Opening: On ETF Wrapper Demand

Clark: Advisors are looking to consume our best dividend strategy. We've got to get in the ETF wrapper. What's great about the ETF wrapper is the things that come along with ETFs: tax efficiency, the slightly lower costs.

Bringing the Dividend Strategy to ETFs

Nadig: Hi there, I'm here with Brandon Clark from Federated Hermes. You guys have been in the industry here now for a couple years with some of your bigger strategies. FDV is the one I know. That's your big dividend strategy. That really came out of the mutual fund background, right? So, tell me a little bit about getting into the ETF wrapper and why that's really caught on with advisors.

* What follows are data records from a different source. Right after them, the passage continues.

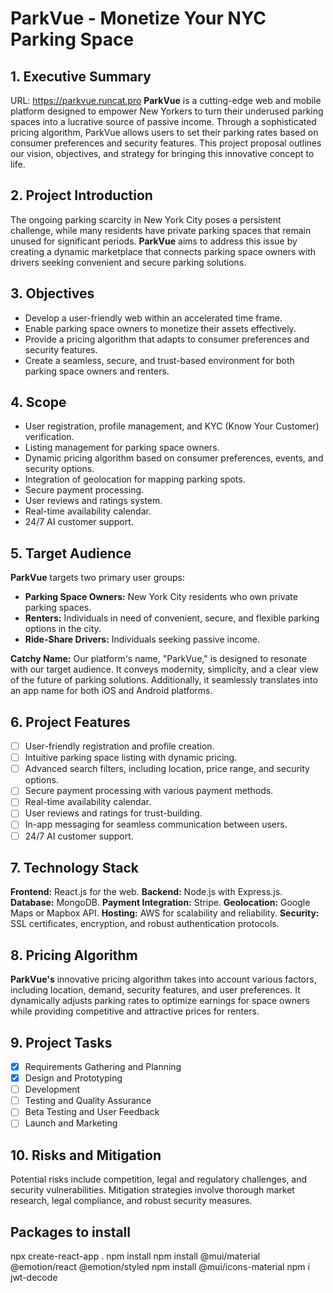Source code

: # ParkVue - Monetize Your NYC Parking Space

## 1. Executive Summary
URL: https://parkvue.runcat.pro
**ParkVue** is a cutting-edge web and mobile platform designed to empower New Yorkers to turn their underused parking spaces into a lucrative source of passive income. Through a sophisticated pricing algorithm, ParkVue allows users to set their parking rates based on consumer preferences and security features. This project proposal outlines our vision, objectives, and strategy for bringing this innovative concept to life.

## 2. Project Introduction

The ongoing parking scarcity in New York City poses a persistent challenge, while many residents have private parking spaces that remain unused for significant periods. **ParkVue** aims to address this issue by creating a dynamic marketplace that connects parking space owners with drivers seeking convenient and secure parking solutions.

## 3. Objectives

- Develop a user-friendly web within an accelerated time frame.
- Enable parking space owners to monetize their assets effectively.
- Provide a pricing algorithm that adapts to consumer preferences and security features.
- Create a seamless, secure, and trust-based environment for both parking space owners and renters.

## 4. Scope

- User registration, profile management, and KYC (Know Your Customer) verification.
- Listing management for parking space owners.
- Dynamic pricing algorithm based on consumer preferences, events, and security options.
- Integration of geolocation for mapping parking spots.
- Secure payment processing.
- User reviews and ratings system.
- Real-time availability calendar.
- 24/7 AI customer support.

## 5. Target Audience

**ParkVue** targets two primary user groups:

- **Parking Space Owners:** New York City residents who own private parking spaces.
- **Renters:** Individuals in need of convenient, secure, and flexible parking options in the city.
- **Ride-Share Drivers:** Individuals seeking passive income.

**Catchy Name:** Our platform's name, "ParkVue," is designed to resonate with our target audience. It conveys modernity, simplicity, and a clear view of the future of parking solutions. Additionally, it seamlessly translates into an app name for both iOS and Android platforms.

## 6. Project Features

- [ ] User-friendly registration and profile creation.
- [ ] Intuitive parking space listing with dynamic pricing.
- [ ] Advanced search filters, including location, price range, and security options.
- [ ] Secure payment processing with various payment methods.
- [ ] Real-time availability calendar.
- [ ] User reviews and ratings for trust-building.
- [ ] In-app messaging for seamless communication between users.
- [ ] 24/7 AI customer support.

## 7. Technology Stack

**Frontend:** React.js for the web.
**Backend:** Node.js with Express.js.
**Database:** MongoDB.
**Payment Integration:** Stripe.
**Geolocation:** Google Maps or Mapbox API.
**Hosting:** AWS for scalability and reliability.
**Security:** SSL certificates, encryption, and robust authentication protocols.

## 8. Pricing Algorithm

**ParkVue's** innovative pricing algorithm takes into account various factors, including location, demand, security features, and user preferences. It dynamically adjusts parking rates to optimize earnings for space owners while providing competitive and attractive prices for renters.

## 9. Project Tasks

- [x] Requirements Gathering and Planning
- [x] Design and Prototyping 
- [ ] Development
- [ ] Testing and Quality Assurance
- [ ] Beta Testing and User Feedback
- [ ] Launch and Marketing

## 10. Risks and Mitigation

Potential risks include competition, legal and regulatory challenges, and security vulnerabilities. Mitigation strategies involve thorough market research, legal compliance, and robust security measures.

## Packages to install 
npx create-react-app .
npm install
npm install @mui/material @emotion/react @emotion/styled
npm install @mui/icons-material
npm i jwt-decode
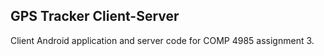 ## GPS Tracker Client-Server ##
Client Android application and server code for COMP 4985 assignment 3.
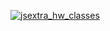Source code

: [![jsextra_hw_classes](https://github.com/SadliyVI/JSExtra_HW_Classes/actions/workflows/main.yml/badge.svg)](https://github.com/SadliyVI/JSExtra_HW_Classes/actions/workflows/main.yml)
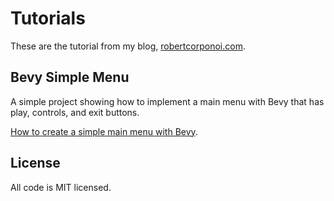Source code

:# Tutorials

These are the tutorial from my blog, [robertcorponoi.com](robertcorponoi.com).

## Bevy Simple Menu

A simple project showing how to implement a main menu with Bevy that has play, controls, and exit buttons.

[How to create a simple main menu with Bevy](https://robertcorponoi.com/bevy/bevy-simple-menu).

## License

All code is MIT licensed.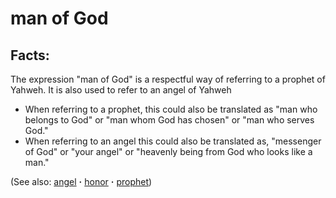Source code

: # man of God #

## Facts: ##

The expression "man of God" is a respectful way of referring to a prophet of Yahweh. It is also used to refer to an angel of Yahweh

* When referring to a prophet, this could also be translated as "man who belongs to God" or "man whom God has chosen" or "man who serves God."
* When referring to an angel this could also be translated as, "messenger of God" or "your angel" or "heavenly being from God who looks like a man."

(See also: [angel](../kt/angel.md) **·** [honor](../other/honor.md) **·** [prophet](../kt/prophet.md))

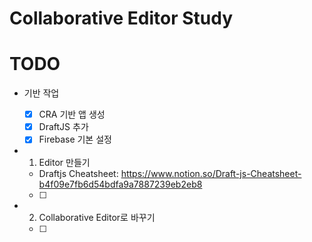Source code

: # Collaborative Editor Study

# TODO

- 기반 작업
  - [x] CRA 기반 앱 생성
  - [x] DraftJS 추가
  - [x] Firebase 기본 설정
- 1. Editor 만들기

  - Draftjs Cheatsheet: https://www.notion.so/Draft-js-Cheatsheet-b4f09e7fb6d54bdfa9a7887239eb2eb8
  - [ ]

- 2. Collaborative Editor로 바꾸기
  - [ ]
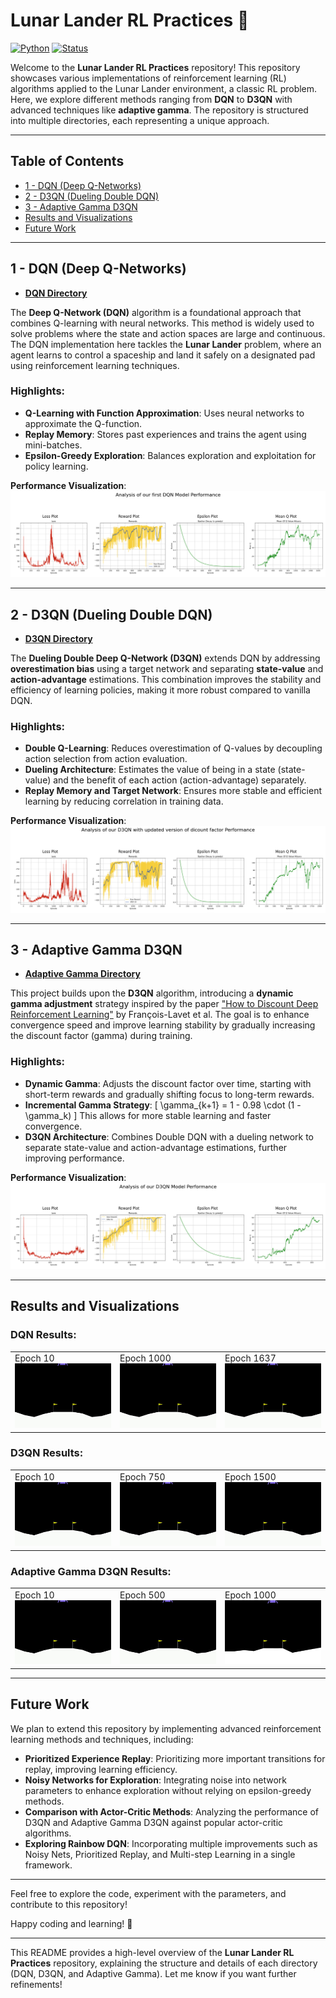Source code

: # **Lunar Lander RL Practices 🚀**

[![Python](https://img.shields.io/badge/python-3.7%20%7C%203.8%20%7C%203.9-blue)](https://www.python.org/downloads/release/python-380/)
[![Status](https://img.shields.io/badge/status-active-green)]()

Welcome to the **Lunar Lander RL Practices** repository! This repository showcases various implementations of reinforcement learning (RL) algorithms applied to the Lunar Lander environment, a classic RL problem. Here, we explore different methods ranging from **DQN** to **D3QN** with advanced techniques like **adaptive gamma**. The repository is structured into multiple directories, each representing a unique approach.

---

## **Table of Contents**
- [1 - DQN (Deep Q-Networks)](#1---dqn-deep-q-networks)
- [2 - D3QN (Dueling Double DQN)](#2---d3qn-dueling-double-dqn)
- [3 - Adaptive Gamma D3QN](#3---adaptive-gamma-d3qn)
- [Results and Visualizations](#results-and-visualizations)
- [Future Work](#future-work)

---

## **1 - DQN (Deep Q-Networks)**
- **[DQN Directory](DQN/)**

The **Deep Q-Network (DQN)** algorithm is a foundational approach that combines Q-learning with neural networks. This method is widely used to solve problems where the state and action spaces are large and continuous. The DQN implementation here tackles the **Lunar Lander** problem, where an agent learns to control a spaceship and land it safely on a designated pad using reinforcement learning techniques.

### Highlights:
- **Q-Learning with Function Approximation**: Uses neural networks to approximate the Q-function.
- **Replay Memory**: Stores past experiences and trains the agent using mini-batches.
- **Epsilon-Greedy Exploration**: Balances exploration and exploitation for policy learning.

**Performance Visualization**:
![DQN Performance](DQN/assets/plots.png)

---

## **2 - D3QN (Dueling Double DQN)**
- **[D3QN Directory](D3QN/)**

The **Dueling Double Deep Q-Network (D3QN)** extends DQN by addressing **overestimation bias** using a target network and separating **state-value** and **action-advantage** estimations. This combination improves the stability and efficiency of learning policies, making it more robust compared to vanilla DQN.

### Highlights:
- **Double Q-Learning**: Reduces overestimation of Q-values by decoupling action selection from action evaluation.
- **Dueling Architecture**: Estimates the value of being in a state (state-value) and the benefit of each action (action-advantage) separately.
- **Replay Memory and Target Network**: Ensures more stable and efficient learning by reducing correlation in training data.

**Performance Visualization**:
![D3QN Performance](D3QN/asset/plots.png)

---

## **3 - Adaptive Gamma D3QN**
- **[Adaptive Gamma Directory](adaptive_gamma/)**

This project builds upon the **D3QN** algorithm, introducing a **dynamic gamma adjustment** strategy inspired by the paper ["How to Discount Deep Reinforcement Learning"](https://arxiv.org/pdf/1512.02011) by François-Lavet et al. The goal is to enhance convergence speed and improve learning stability by gradually increasing the discount factor (gamma) during training.

### Highlights:
- **Dynamic Gamma**: Adjusts the discount factor over time, starting with short-term rewards and gradually shifting focus to long-term rewards.
- **Incremental Gamma Strategy**: 
  \[
  \gamma_{k+1} = 1 - 0.98 \cdot (1 - \gamma_k)
  \]
  This allows for more stable learning and faster convergence.
- **D3QN Architecture**: Combines Double DQN with a dueling network to separate state-value and action-advantage estimations, further improving performance.

**Performance Visualization**:
![Adaptive Gamma Performance](adaptive_gamma/assets/plots.png)

---

## **Results and Visualizations**

### DQN Results:
<table>
  <tr>
    <td>Epoch 10<br><img src="DQN/assets/10epoch.gif" alt="Epoch 10 Performance" width="240px"></td>
    <td>Epoch 1000<br><img src="DQN/assets/1000epoch.gif" alt="Epoch 1000 Performance" width="240px"></td>
    <td>Epoch 1637<br><img src="DQN/assets/1650epoch.gif" alt="Epoch 1637 Performance" width="240px"></td>
  </tr>
</table>

### D3QN Results:
<table>
  <tr>
    <td>Epoch 10<br><img src="D3QN/asset/10epoch.gif" alt="Epoch 10 Performance" width="240px"></td>
    <td>Epoch 750<br><img src="D3QN/asset/750epoch.gif" alt="Epoch 750 Performance" width="240px"></td>
    <td>Epoch 1500<br><img src="D3QN/asset/1500epoch.gif" alt="Epoch 1500 Performance" width="240px"></td>
  </tr>
</table>

### Adaptive Gamma D3QN Results:
<table>
  <tr>
    <td>Epoch 10<br><img src="adaptive_gamma/assets/10epoch.gif" alt="Epoch 10 Performance" width="240px"></td>
    <td>Epoch 500<br><img src="adaptive_gamma/assets/500epoch.gif" alt="Epoch 500 Performance" width="240px"></td>
    <td>Epoch 1000<br><img src="adaptive_gamma/assets/1000epoch.gif" alt="Epoch 1000 Performance" width="240px"></td>
  </tr>
</table>

---

## **Future Work**

We plan to extend this repository by implementing advanced reinforcement learning methods and techniques, including:
- **Prioritized Experience Replay**: Prioritizing more important transitions for replay, improving learning efficiency.
- **Noisy Networks for Exploration**: Integrating noise into network parameters to enhance exploration without relying on epsilon-greedy methods.
- **Comparison with Actor-Critic Methods**: Analyzing the performance of D3QN and Adaptive Gamma D3QN against popular actor-critic algorithms.
- **Exploring Rainbow DQN**: Incorporating multiple improvements such as Noisy Nets, Prioritized Replay, and Multi-step Learning in a single framework.

---

Feel free to explore the code, experiment with the parameters, and contribute to this repository!

Happy coding and learning! 🚀

---

This README provides a high-level overview of the **Lunar Lander RL Practices** repository, explaining the structure and details of each directory (DQN, D3QN, and Adaptive Gamma). Let me know if you want further refinements!
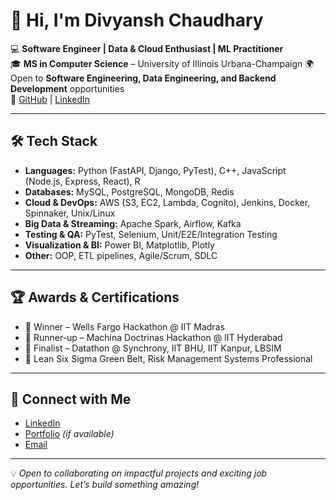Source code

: # 👋 Hi, I'm Divyansh Chaudhary  

💻 **Software Engineer | Data & Cloud Enthusiast | ML Practitioner**  
🎓 **MS in Computer Science** – University of Illinois Urbana-Champaign 
🌍 Open to **Software Engineering, Data Engineering, and Backend Development** opportunities  
🔗 [GitHub](https://github.com/itsDV7) | [LinkedIn](https://www.linkedin.com/in/divyansh7c)  

---

## 🛠️ Tech Stack  

- **Languages:** Python (FastAPI, Django, PyTest), C++, JavaScript (Node.js, Express, React), R  
- **Databases:** MySQL, PostgreSQL, MongoDB, Redis  
- **Cloud & DevOps:** AWS (S3, EC2, Lambda, Cognito), Jenkins, Docker, Spinnaker, Unix/Linux  
- **Big Data & Streaming:** Apache Spark, Airflow, Kafka  
- **Testing & QA:** PyTest, Selenium, Unit/E2E/Integration Testing  
- **Visualization & BI:** Power BI, Matplotlib, Plotly  
- **Other:** OOP, ETL pipelines, Agile/Scrum, SDLC  

---

## 🏆 Awards & Certifications  

- 🥇 Winner – Wells Fargo Hackathon @ IIT Madras  
- 🥈 Runner-up – Machina Doctrinas Hackathon @ IIT Hyderabad  
- 🏅 Finalist – Datathon @ Synchrony, IIT BHU, IIT Kanpur, LBSIM  
- 📜 Lean Six Sigma Green Belt, Risk Management Systems Professional  

---

## 🤝 Connect with Me  

- [LinkedIn](https://www.linkedin.com/in/divyansh7c)  
- [Portfolio](#) *(if available)*  
- [Email](mailto:divyansh7c@gmail.com)  

---

💡 *Open to collaborating on impactful projects and exciting job opportunities. Let’s build something amazing!*  

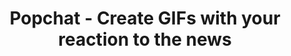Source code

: ---
description: 将新闻或电影做成卡片式，便于提升逼格。注意，是在支持的 app 中，点击分享 -〉分享到 popchat -〉等待制作完成后再分享出去。
layout: post
results:
- artistId: 1089340529
  version: '1.0.3'
  primaryGenreName: Social Networking
  formattedPrice: 免费
  artworkUrl60: http://is1.mzstatic.com/image/thumb/Purple30/v4/1d/6a/e0/1d6ae0c7-3dea-ef30-3e29-9313d6b500b0/source/60x60bb.jpg
  minimumOsVersion: '9.2'
  appletvScreenshotUrls: &a []
  sellerName: Popchat, Inc.
  supportedDevices:
  - iPad2Wifi
  - iPad23G
  - iPhone4S
  - iPadThirdGen
  - iPadThirdGen4G
  - iPhone5
  - iPodTouchFifthGen
  - iPadFourthGen
  - iPadFourthGen4G
  - iPadMini
  - iPadMini4G
  - iPhone5c
  - iPhone5s
  - iPhone6
  - iPhone6Plus
  - iPodTouchSixthGen
  genres:
  - 社交
  currentVersionReleaseDate: '2016-05-17T18:59:06Z'
  trackName: Popchat - Create GIFs with your reaction to the news
  isVppDeviceBasedLicensingEnabled: true
  description: 'Everyday the Internet Gods feed us an overflowing supply of
    news.


    We react with everything from "meh" and "wtf" to "haha" and "fail".


    Now Popchat makes it easy to create an animated GIF combining the news
    with your reaction.'
  price: 0
  trackId: 1089340530
  releaseDate: '2016-05-05T23:47:14Z'
  advisories: *a
  screenshotUrls:
  - http://a2.mzstatic.com/us/r30/Purple30/v4/30/d4/91/30d49175-f590-da9a-3d77-04cbf2c80f4d/screen1136x1136.jpeg
  - http://a5.mzstatic.com/us/r30/Purple30/v4/86/62/5f/86625f10-d93b-9120-1add-2031693d9302/screen1136x1136.jpeg
  - http://a5.mzstatic.com/us/r30/Purple18/v4/27/fb/8f/27fb8f7a-2352-0a13-30b0-ce0f3a523d2b/screen1136x1136.jpeg
  - http://a3.mzstatic.com/us/r30/Purple60/v4/f9/71/0a/f9710a7f-b3e5-eb38-c730-f34c94e51ec4/screen1136x1136.jpeg
  - http://a5.mzstatic.com/us/r30/Purple60/v4/70/44/22/704422bc-8ed3-a7a4-11fc-243cbadd1a1c/screen1136x1136.jpeg
  artistViewUrl: https://itunes.apple.com/cn/developer/popchat-inc./id1089340529?uo=4
  primaryGenreId: 6005
  kind: software
  fileSizeBytes: '20584039'
  releaseNotes: Bug fixes
  trackContentRating: 4+
  bundleId: com.popchat.ios
  trackCensoredName: Popchat - Create GIFs with your reaction to the news
  contentAdvisoryRating: 4+
  isGameCenterEnabled: false
  artistName: Popchat, Inc.
  languageCodesISO2A:
  - EN
  features: *a
  wrapperType: software
  artworkUrl512: http://is1.mzstatic.com/image/thumb/Purple30/v4/1d/6a/e0/1d6ae0c7-3dea-ef30-3e29-9313d6b500b0/source/512x512bb.jpg
  artworkUrl100: http://is1.mzstatic.com/image/thumb/Purple30/v4/1d/6a/e0/1d6ae0c7-3dea-ef30-3e29-9313d6b500b0/source/100x100bb.jpg
  trackViewUrl: https://geo.itunes.apple.com/cn/app/popchat-create-gifs-your-reaction/id1089340530?mt=8&uo=4
  genreIds:
  - '6005'
  currency: CNY
  ipadScreenshotUrls: *a
category: 社交
tags: tag1
resultCount: 1
title: Popchat - Create GIFs with your reaction to the news

---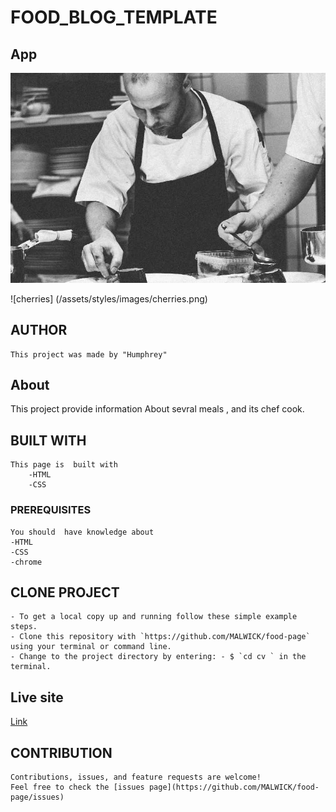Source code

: # FOOD_BLOG_TEMPLATE

## App

![Chef](/assets/styles/images/chef.png)

![cherries] (/assets/styles/images/cherries.png)

## AUTHOR

    This project was made by "Humphrey"

## About

This project provide information About sevral meals , and its chef cook.

## BUILT WITH

    This page is  built with
        -HTML
        -CSS

### PREREQUISITES

    You should  have knowledge about
    -HTML
    -CSS
    -chrome

## CLONE PROJECT

    - To get a local copy up and running follow these simple example steps.
    - Clone this repository with `https://github.com/MALWICK/food-page` using your terminal or command line.
    - Change to the project directory by entering: - $ `cd cv ` in the terminal.

## Live site

[Link](https://malwick.github.io/cv-page-html/)

## CONTRIBUTION

    Contributions, issues, and feature requests are welcome!
    Feel free to check the [issues page](https://github.com/MALWICK/food-page/issues)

Clark: At Federated Hermes, we're thinking about ways to extend our expertise into the ETF wrapper. And I always look at it as we want to be able to meet clients where they want to be met. Right? And a lot of being met is just vehicle delivery. And so FDV is a strategy that we've been running in both mutual fund and SMAs. We've been running them for decades. It's almost a $30 billion strategy across the vehicles.

We looked at that and said, “Okay, advisors are looking to consume our best dividend strategy. We've got to get in the ETF wrapper.” And what's great about the ETF wrapper is the things that come along with ETFs: tax efficiency, the slightly lower costs, right? We're not running index funds, we're not going to three basis points. But, the ability just to run that strategy in a very tax-efficient way allows advisors to really think about where they're using that product, how they use it for clients, and deliver that income that they are really looking for in this environment for clients.

Younger Investors Going Traditional For Income

Nadig: So, income has been a big, big topic here certainly at Future Proof. We have lots of new products that have launched. Some of them are sort of options-based and sort of hyper income products, but also there's been this real discovery of traditional dividend investing by younger investors. There was a recent article in Bloomberg about that. Talk to me a little bit about that. Is dividend investing kind of on the upswing?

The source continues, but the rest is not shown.